I am working on an example where training data and training labels are lists, but when I fit on it on a code, it throws an error. I guess, the problem is with the text pre-processing class.
Below is the code, where I created a pipeline, but it say expected str or bytes like object or sometimes, list has not attribute lower.
import string
from nltk.corpus import stopwords as sw
from nltk.corpus import wordnet as wn
from nltk import wordpunct_tokenize
from nltk import WordNetLemmatizer
from nltk import sent_tokenize
from nltk import pos_tag
from sklearn.base import BaseEstimator, TransformerMixin
class NLTKPreprocessor(BaseEstimator, TransformerMixin):
def __init__(self, stopwords=None, punct=None,
lower=False, strip=True):
self.lower = lower
self.strip = strip
self.stopwords = stopwords or set(sw.words('english'))
self.punct = punct or set(string.punctuation)
self.lemmatizer = WordNetLemmatizer()
def fit(self, X, y=None):
return self
def inverse_transform(self, X):
return [" ".join(doc) for doc in X]
def transform(self, X):
return [
list(self.tokenize(doc)) for doc in X
]
def tokenize(self, document):
# Break the document into sentences
for sent in sent_tokenize(document):
# Break the sentence into part of speech tagged tokens
for token, tag in pos_tag(wordpunct_tokenize(sent)):
# Apply preprocessing to the token
token = token.lower() if self.lower else token
token = token.strip() if self.strip else token
token = token.strip('_') if self.strip else token
token = token.strip('*') if self.strip else token
# If stopword, ignore token and continue
if token in self.stopwords:
continue
# If punctuation, ignore token and continue
if all(char in self.punct for char in token):
continue
# Lemmatize the token and yield
lemma = self.lemmatize(token, tag)
yield lemma
def lemmatize(self, token, tag):
tag = {
'N': wn.NOUN,
'V': wn.VERB,
'R': wn.ADV,
'J': wn.ADJ
}.get(tag[0], wn.NOUN)
return self.lemmatizer.lemmatize(token, tag)
from sklearn.feature_extraction.text import TfidfVectorizer
text_clf = Pipeline([('preprocess', NLTKPreprocessor()),
('vect', CountVectorizer()),
('tfidf', TfidfTransformer(smooth_idf=True,use_idf=True)),
('clf', SGDClassifier(loss='log', penalty='l2',
alpha=1e-3, random_state=42)),
])
#---show only the best performace results: accuracy, other metrics, and confusion matrix
text_clf3.fit(X_train, y_train)
y_pred = text_clf3.predict(X_test)
print ('Accuracy Score (%):', accuracy_score(y_test, y_pred)*100)

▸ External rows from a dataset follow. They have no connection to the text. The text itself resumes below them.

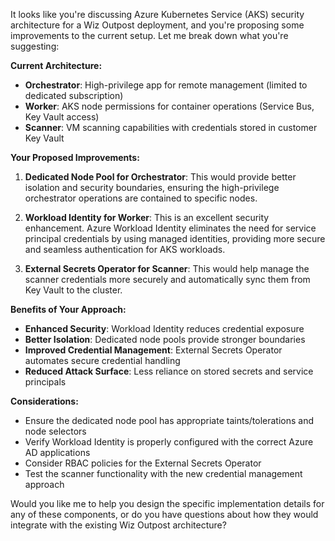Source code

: It looks like you're discussing Azure Kubernetes Service (AKS) security architecture for a Wiz Outpost deployment, and you're proposing some improvements to the current setup. Let me break down what you're suggesting:

**Current Architecture:**
- **Orchestrator**: High-privilege app for remote management (limited to dedicated subscription)
- **Worker**: AKS node permissions for container operations (Service Bus, Key Vault access)
- **Scanner**: VM scanning capabilities with credentials stored in customer Key Vault

**Your Proposed Improvements:**

1. **Dedicated Node Pool for Orchestrator**: This would provide better isolation and security boundaries, ensuring the high-privilege orchestrator operations are contained to specific nodes.

2. **Workload Identity for Worker**: This is an excellent security enhancement. Azure Workload Identity eliminates the need for service principal credentials by using managed identities, providing more secure and seamless authentication for AKS workloads.

3. **External Secrets Operator for Scanner**: This would help manage the scanner credentials more securely and automatically sync them from Key Vault to the cluster.

**Benefits of Your Approach:**
- **Enhanced Security**: Workload Identity reduces credential exposure
- **Better Isolation**: Dedicated node pools provide stronger boundaries
- **Improved Credential Management**: External Secrets Operator automates secure credential handling
- **Reduced Attack Surface**: Less reliance on stored secrets and service principals

**Considerations:**
- Ensure the dedicated node pool has appropriate taints/tolerations and node selectors
- Verify Workload Identity is properly configured with the correct Azure AD applications
- Consider RBAC policies for the External Secrets Operator
- Test the scanner functionality with the new credential management approach

Would you like me to help you design the specific implementation details for any of these components, or do you have questions about how they would integrate with the existing Wiz Outpost architecture?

print(metrics.classification_report(y_test, y_pred,
target_names=docs_data.target_names))
You get error because of this method.
def transform(self, X):
return [
list(self.tokenize(doc)) for doc in X
]
X is a dataframe, and when you iterate dataframe you get indexes of each row. Therefore you get 0 on first iteration and then sent_tokenizer fails because it expects something else.
I am not sure about entire pipeline. But you can fix this one step like this. Note, this would work only with one column.
def transform(self, X):
return [
list(self.tokenize(doc[0])) for doc in X.values
]
method above works with the following fit inputs.
X_train = pd.DataFrame([['asfas saf asf. dwqdwqwd '],['asdasdasd32d23 wedw ed wed. dwqdwq. ']])
y_train = [[1], [2]]